It is the ultimate monetary paradox. The European Central Bank (ECB) pulls out all the stops to boost the economy and inflation. If successful, the going rate – which is already a time of historically low levels – up again. And there is the president of the Dutch Central Bank (DNB), Klaas Knot, which also determines the policy of the ECB, is very concerned about.
Home buyers can now take advantage of low interest rates, which makes the loan cheaper. “But people have to wonder if they can still pay the mortgage if interest rates in the future, let’s say twice as high state” Knot warned Wednesday during a hearing in Parliament on the ECB’s policy. If not, they can no longer bear the burden and that can result in foreclosure. A new housing crisis than in wait.
But investors can get to choose if the interest rate goes up again. The European Central Bank buys each month for € 80 billion of mainly government bonds. As a result, the interest rate printed on the loans and the search for yield who also will result in the rates of other categories down.

Klaas Knot (Photo: HH)
Dichotomy
That is precisely what the ECB aims, but this is according Knot ‘is a dichotomy between valuation by the financial markets and development occur in the real economy.
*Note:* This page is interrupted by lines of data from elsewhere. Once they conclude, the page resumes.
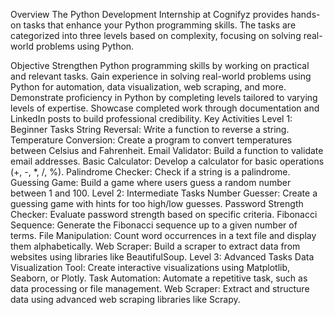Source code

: 
Overview
    The Python Development Internship at Cognifyz provides hands-on tasks that enhance your Python programming skills. The tasks are categorized into three levels based on complexity, focusing on solving real-world problems using Python. 
    
Objective
Strengthen Python programming skills by working on practical and relevant tasks.
Gain experience in solving real-world problems using Python for automation, data visualization, web scraping, and more.
Demonstrate proficiency in Python by completing levels tailored to varying levels of expertise.
Showcase completed work through documentation and LinkedIn posts to build professional credibility.
Key Activities
Level 1: Beginner Tasks
String Reversal: Write a function to reverse a string.
Temperature Conversion: Create a program to convert temperatures between Celsius and Fahrenheit.
Email Validator: Build a function to validate email addresses.
Basic Calculator: Develop a calculator for basic operations (+, -, *, /, %).
Palindrome Checker: Check if a string is a palindrome.
Guessing Game: Build a game where users guess a random number between 1 and 100.
Level 2: Intermediate Tasks
Number Guesser: Create a guessing game with hints for too high/low guesses.
Password Strength Checker: Evaluate password strength based on specific criteria.
Fibonacci Sequence: Generate the Fibonacci sequence up to a given number of terms.
File Manipulation: Count word occurrences in a text file and display them alphabetically.
Web Scraper: Build a scraper to extract data from websites using libraries like BeautifulSoup.
Level 3: Advanced Tasks
Data Visualization Tool: Create interactive visualizations using Matplotlib, Seaborn, or Plotly.
Task Automation: Automate a repetitive task, such as data processing or file management.
Web Scraper: Extract and structure data using advanced web scraping libraries like Scrapy.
And then is according to the economist, the risk of misallocation of capital in wait.
“Prices on the financial markets, the indicators for financial transactions, “he explained to the MPs present out. “But the signs are gone. And thus, the goats can not be distinguished from the sheep. “
Thus investors can now take decisions on a rise interest bad can unpack. And that can according Knot in the future lead to “lower levels of prosperity.”
-0.1%
for now, of rising interest rates and no inflation is -0.1%, not even near the the ECB required under but close to 2%. “This unprecedented easy monetary policy is really a time ensure inflation ‘Knot sure. When asked when he quoted one of his predecessors: “You know neither the day nor hour when it comes to inflation.
Up then the unprecedented low interest rate also causes some problems. Savers are affected and pension funds are heavy. Low interest rates ensures that they need more capital to meet their future obligations,
pitch black future ‘
You could hear a pin drop when Gerard pension federation Belts stated that “we will have a jet-black future ‘ if the interest rate for five years remains low. ‘Pensions must be reduced and premiums must be increased.
The impact of the ECB’s policy for pension savers and clear . But that does not pour out the effectiveness of the measures on the eurozone policymakers in Frankfurt. “It is not to prove that the policy is effective and it is not to prove that the policy is not effective,” sounded almost philosophical analysis of the central bank president, who has never made a secret of his against the large-scale buy-back program is
Salmon
For Gerrit Zalm, who was invited as chairman of ABN Amro to give his opinion on the policy, it all did not have to. “The ECB has itself led to believe that there is price stability as inflation below but close to 2% ‘, says former finance minister. “Now the core inflation for a while around 1%, and for me that would be no reason to intervene. At current inflation really act no disasters. The ECB has to sit for a while on the hands.